▶ _Exercise prompt_:
What is the number of lines in the data that hold the string "textbf"? Reply with that number only.

▶ _Extracted material_:
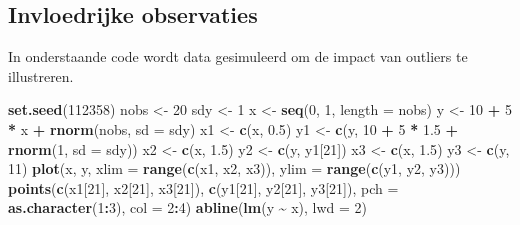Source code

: \documentclass[
  12pt,dutch]{book}
\newenvironment{Shaded}{\begin{snugshade}}{\end{snugshade}}
\newcommand{\AttributeTok}[1]{\textcolor[rgb]{0.13,0.29,0.53}{#1}}
\newcommand{\DecValTok}[1]{\textcolor[rgb]{0.00,0.00,0.81}{#1}}
\newcommand{\FloatTok}[1]{\textcolor[rgb]{0.00,0.00,0.81}{#1}}
\newcommand{\FunctionTok}[1]{\textcolor[rgb]{0.13,0.29,0.53}{\textbf{#1}}}
\newcommand{\NormalTok}[1]{#1}
\newcommand{\OtherTok}[1]{\textcolor[rgb]{0.56,0.35,0.01}{#1}}
\newcommand{\SpecialCharTok}[1]{\textcolor[rgb]{0.81,0.36,0.00}{\textbf{#1}}}
\theoremstyle{definition}
\theoremstyle{definition}
\theoremstyle{definition}
\theoremstyle{definition}
\theoremstyle{remark}
\begin{document}
\subsection{Invloedrijke observaties}\label{invloedrijke-observaties}

In onderstaande code wordt data gesimuleerd om de impact van outliers te illustreren.

\begin{Shaded}
\begin{Highlighting}[]
\FunctionTok{set.seed}\NormalTok{(}\DecValTok{112358}\NormalTok{)}
\NormalTok{nobs }\OtherTok{\textless{}{-}} \DecValTok{20}
\NormalTok{sdy }\OtherTok{\textless{}{-}} \DecValTok{1}
\NormalTok{x }\OtherTok{\textless{}{-}} \FunctionTok{seq}\NormalTok{(}\DecValTok{0}\NormalTok{, }\DecValTok{1}\NormalTok{, }\AttributeTok{length =}\NormalTok{ nobs)}
\NormalTok{y }\OtherTok{\textless{}{-}} \DecValTok{10} \SpecialCharTok{+} \DecValTok{5} \SpecialCharTok{*}\NormalTok{ x }\SpecialCharTok{+} \FunctionTok{rnorm}\NormalTok{(nobs, }\AttributeTok{sd =}\NormalTok{ sdy)}
\NormalTok{x1 }\OtherTok{\textless{}{-}} \FunctionTok{c}\NormalTok{(x, }\FloatTok{0.5}\NormalTok{)}
\NormalTok{y1 }\OtherTok{\textless{}{-}} \FunctionTok{c}\NormalTok{(y, }\DecValTok{10} \SpecialCharTok{+} \DecValTok{5} \SpecialCharTok{*} \FloatTok{1.5} \SpecialCharTok{+} \FunctionTok{rnorm}\NormalTok{(}\DecValTok{1}\NormalTok{, }\AttributeTok{sd =}\NormalTok{ sdy))}
\NormalTok{x2 }\OtherTok{\textless{}{-}} \FunctionTok{c}\NormalTok{(x, }\FloatTok{1.5}\NormalTok{)}
\NormalTok{y2 }\OtherTok{\textless{}{-}} \FunctionTok{c}\NormalTok{(y, y1[}\DecValTok{21}\NormalTok{])}
\NormalTok{x3 }\OtherTok{\textless{}{-}} \FunctionTok{c}\NormalTok{(x, }\FloatTok{1.5}\NormalTok{)}
\NormalTok{y3 }\OtherTok{\textless{}{-}} \FunctionTok{c}\NormalTok{(y, }\DecValTok{11}\NormalTok{)}
\FunctionTok{plot}\NormalTok{(x, y, }\AttributeTok{xlim =} \FunctionTok{range}\NormalTok{(}\FunctionTok{c}\NormalTok{(x1, x2, x3)), }\AttributeTok{ylim =} \FunctionTok{range}\NormalTok{(}\FunctionTok{c}\NormalTok{(y1,}
\NormalTok{    y2, y3)))}
\FunctionTok{points}\NormalTok{(}\FunctionTok{c}\NormalTok{(x1[}\DecValTok{21}\NormalTok{], x2[}\DecValTok{21}\NormalTok{], x3[}\DecValTok{21}\NormalTok{]), }\FunctionTok{c}\NormalTok{(y1[}\DecValTok{21}\NormalTok{], y2[}\DecValTok{21}\NormalTok{],}
\NormalTok{    y3[}\DecValTok{21}\NormalTok{]), }\AttributeTok{pch =} \FunctionTok{as.character}\NormalTok{(}\DecValTok{1}\SpecialCharTok{:}\DecValTok{3}\NormalTok{), }\AttributeTok{col =} \DecValTok{2}\SpecialCharTok{:}\DecValTok{4}\NormalTok{)}
\FunctionTok{abline}\NormalTok{(}\FunctionTok{lm}\NormalTok{(y }\SpecialCharTok{\textasciitilde{}}\NormalTok{ x), }\AttributeTok{lwd =} \DecValTok{2}\NormalTok{)}

\end{Highlighting}
\end{Shaded}
\end{document}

▶ _Written answer_:
2